> _WHAT THE EXERCISE ASKS_: Starting at the first line of the entries below, output every line exactly, up to and including the line with "I am a first-year".

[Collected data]
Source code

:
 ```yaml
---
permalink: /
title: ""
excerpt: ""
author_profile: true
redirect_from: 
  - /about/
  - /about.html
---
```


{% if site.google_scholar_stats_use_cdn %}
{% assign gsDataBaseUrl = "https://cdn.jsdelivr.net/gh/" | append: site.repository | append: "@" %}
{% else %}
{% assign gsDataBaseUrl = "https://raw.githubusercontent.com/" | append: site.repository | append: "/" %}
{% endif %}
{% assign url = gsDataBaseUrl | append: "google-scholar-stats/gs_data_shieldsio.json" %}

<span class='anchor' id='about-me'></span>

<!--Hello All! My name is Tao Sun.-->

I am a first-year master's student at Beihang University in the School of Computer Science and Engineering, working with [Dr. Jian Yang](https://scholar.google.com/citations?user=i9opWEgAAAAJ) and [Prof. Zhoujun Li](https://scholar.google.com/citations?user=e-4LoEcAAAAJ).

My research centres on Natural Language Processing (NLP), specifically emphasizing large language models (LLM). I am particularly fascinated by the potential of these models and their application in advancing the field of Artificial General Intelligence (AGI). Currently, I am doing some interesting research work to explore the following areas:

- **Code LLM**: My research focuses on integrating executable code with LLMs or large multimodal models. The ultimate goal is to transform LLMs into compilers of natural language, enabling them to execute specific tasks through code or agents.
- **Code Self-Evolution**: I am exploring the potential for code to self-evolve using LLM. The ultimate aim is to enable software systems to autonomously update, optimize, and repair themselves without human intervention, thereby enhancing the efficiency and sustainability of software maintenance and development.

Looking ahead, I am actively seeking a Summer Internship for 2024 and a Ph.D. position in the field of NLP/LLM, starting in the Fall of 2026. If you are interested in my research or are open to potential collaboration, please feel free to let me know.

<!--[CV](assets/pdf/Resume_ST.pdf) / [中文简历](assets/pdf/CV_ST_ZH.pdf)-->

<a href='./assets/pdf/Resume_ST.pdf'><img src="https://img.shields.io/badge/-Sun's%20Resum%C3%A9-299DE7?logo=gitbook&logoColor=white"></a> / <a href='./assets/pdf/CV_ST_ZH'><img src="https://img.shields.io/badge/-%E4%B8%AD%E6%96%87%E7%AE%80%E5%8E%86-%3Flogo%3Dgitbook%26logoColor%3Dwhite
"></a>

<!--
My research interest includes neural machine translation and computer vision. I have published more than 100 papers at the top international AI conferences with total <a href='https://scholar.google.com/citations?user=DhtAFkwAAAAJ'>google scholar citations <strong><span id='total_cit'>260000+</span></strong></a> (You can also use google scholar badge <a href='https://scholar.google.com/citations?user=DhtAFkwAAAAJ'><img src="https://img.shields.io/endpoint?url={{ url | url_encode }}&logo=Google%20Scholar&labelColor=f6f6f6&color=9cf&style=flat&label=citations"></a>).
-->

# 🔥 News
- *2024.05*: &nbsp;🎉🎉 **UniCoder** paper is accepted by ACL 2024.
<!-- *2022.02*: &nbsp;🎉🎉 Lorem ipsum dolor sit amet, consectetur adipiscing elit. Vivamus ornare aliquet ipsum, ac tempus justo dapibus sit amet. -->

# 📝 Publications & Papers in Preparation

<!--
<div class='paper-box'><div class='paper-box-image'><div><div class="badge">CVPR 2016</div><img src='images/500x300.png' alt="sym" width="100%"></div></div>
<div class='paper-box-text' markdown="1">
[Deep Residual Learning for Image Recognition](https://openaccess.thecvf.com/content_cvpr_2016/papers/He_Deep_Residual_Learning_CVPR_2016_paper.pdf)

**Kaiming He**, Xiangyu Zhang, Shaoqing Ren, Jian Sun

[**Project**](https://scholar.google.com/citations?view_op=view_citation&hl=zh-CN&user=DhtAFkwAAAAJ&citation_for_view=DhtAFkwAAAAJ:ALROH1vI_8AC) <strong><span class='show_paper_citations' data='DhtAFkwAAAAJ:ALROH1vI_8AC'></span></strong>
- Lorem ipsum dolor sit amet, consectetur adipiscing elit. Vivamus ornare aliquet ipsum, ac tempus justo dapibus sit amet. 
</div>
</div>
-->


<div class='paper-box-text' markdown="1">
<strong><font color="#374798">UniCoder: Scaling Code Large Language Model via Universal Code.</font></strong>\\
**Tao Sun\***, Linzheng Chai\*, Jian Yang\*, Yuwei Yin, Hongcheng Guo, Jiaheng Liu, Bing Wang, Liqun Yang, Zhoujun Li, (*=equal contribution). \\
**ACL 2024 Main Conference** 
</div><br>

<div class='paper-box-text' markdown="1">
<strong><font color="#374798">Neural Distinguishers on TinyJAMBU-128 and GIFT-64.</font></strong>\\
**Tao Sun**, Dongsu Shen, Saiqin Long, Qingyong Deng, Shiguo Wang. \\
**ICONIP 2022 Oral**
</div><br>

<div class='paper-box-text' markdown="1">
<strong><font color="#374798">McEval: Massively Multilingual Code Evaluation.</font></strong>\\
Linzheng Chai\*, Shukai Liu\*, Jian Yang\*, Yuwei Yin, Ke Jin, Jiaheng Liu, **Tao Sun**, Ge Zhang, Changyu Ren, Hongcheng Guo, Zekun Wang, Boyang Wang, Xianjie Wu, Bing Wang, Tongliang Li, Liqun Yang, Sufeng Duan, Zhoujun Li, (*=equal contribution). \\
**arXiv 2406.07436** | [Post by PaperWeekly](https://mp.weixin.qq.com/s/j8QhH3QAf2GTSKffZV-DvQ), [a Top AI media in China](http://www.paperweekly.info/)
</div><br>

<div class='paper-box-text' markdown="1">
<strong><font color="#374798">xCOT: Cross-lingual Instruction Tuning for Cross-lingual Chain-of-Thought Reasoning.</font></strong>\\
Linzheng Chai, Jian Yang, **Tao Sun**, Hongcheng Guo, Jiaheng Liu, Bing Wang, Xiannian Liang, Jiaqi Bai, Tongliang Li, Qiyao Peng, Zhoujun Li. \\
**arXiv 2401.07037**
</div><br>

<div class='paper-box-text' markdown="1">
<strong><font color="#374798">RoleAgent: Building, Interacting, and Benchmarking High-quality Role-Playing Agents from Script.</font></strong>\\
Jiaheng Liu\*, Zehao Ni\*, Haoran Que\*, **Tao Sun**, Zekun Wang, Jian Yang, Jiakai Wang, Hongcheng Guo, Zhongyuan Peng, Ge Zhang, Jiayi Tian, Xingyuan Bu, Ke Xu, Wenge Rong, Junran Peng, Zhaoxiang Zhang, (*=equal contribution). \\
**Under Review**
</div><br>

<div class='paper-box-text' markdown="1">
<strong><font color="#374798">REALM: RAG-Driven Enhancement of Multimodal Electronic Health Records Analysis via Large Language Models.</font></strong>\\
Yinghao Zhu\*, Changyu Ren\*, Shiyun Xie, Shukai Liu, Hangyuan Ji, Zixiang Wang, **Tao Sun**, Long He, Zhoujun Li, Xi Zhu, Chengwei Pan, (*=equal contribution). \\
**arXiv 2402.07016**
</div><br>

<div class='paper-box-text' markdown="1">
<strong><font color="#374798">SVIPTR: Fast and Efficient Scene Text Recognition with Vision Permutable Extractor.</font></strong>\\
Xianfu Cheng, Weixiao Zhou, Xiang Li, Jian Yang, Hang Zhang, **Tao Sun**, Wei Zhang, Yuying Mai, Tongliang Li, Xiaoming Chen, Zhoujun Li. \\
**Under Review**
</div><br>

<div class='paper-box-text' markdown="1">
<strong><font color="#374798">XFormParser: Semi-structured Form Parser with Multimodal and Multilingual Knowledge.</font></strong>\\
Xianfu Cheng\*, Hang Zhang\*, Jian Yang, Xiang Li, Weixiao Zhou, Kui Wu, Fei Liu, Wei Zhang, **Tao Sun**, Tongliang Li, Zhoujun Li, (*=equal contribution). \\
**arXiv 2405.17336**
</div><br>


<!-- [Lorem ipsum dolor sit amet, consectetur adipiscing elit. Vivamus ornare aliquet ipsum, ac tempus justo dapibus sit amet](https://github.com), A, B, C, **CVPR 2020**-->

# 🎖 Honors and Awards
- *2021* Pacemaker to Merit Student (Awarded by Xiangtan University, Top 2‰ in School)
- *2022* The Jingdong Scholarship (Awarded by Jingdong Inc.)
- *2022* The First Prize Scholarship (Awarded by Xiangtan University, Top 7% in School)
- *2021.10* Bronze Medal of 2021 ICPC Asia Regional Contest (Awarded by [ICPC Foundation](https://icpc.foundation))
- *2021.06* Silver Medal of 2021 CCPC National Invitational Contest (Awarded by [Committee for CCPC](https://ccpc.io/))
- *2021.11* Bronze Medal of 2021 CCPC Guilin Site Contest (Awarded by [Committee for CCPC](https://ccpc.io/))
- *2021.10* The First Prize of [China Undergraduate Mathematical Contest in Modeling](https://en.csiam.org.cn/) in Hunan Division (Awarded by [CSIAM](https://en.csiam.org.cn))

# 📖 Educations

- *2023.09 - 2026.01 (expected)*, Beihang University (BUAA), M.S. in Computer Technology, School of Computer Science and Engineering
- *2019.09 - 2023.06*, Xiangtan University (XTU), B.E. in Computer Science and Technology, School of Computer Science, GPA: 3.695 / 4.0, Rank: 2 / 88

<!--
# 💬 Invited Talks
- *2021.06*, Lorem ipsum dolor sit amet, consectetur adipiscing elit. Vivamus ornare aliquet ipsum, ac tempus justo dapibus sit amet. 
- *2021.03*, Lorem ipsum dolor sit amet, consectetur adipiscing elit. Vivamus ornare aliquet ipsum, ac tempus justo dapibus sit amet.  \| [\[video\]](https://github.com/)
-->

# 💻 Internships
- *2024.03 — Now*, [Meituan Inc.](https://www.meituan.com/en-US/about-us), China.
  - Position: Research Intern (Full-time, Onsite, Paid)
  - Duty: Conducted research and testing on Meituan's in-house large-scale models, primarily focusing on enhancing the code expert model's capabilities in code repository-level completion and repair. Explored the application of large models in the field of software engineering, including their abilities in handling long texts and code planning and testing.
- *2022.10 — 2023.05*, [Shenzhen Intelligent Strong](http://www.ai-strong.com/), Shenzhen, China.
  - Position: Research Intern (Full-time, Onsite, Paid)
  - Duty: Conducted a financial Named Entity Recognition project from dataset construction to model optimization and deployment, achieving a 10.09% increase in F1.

> _RESPONSE BELOW_:
Source code

:
 ```yaml
---
permalink: /
title: ""
excerpt: ""
author_profile: true
redirect_from: 
  - /about/
  - /about.html
---
```


{% if site.google_scholar_stats_use_cdn %}
{% assign gsDataBaseUrl = "https://cdn.jsdelivr.net/gh/" | append: site.repository | append: "@" %}
{% else %}
{% assign gsDataBaseUrl = "https://raw.githubusercontent.com/" | append: site.repository | append: "/" %}
{% endif %}
{% assign url = gsDataBaseUrl | append: "google-scholar-stats/gs_data_shieldsio.json" %}

<span class='anchor' id='about-me'></span>

<!--Hello All! My name is Tao Sun.-->

I am a first-year master's student at Beihang University in the School of Computer Science and Engineering, working with [Dr. Jian Yang](https://scholar.google.com/citations?user=i9opWEgAAAAJ) and [Prof. Zhoujun Li](https://scholar.google.com/citations?user=e-4LoEcAAAAJ).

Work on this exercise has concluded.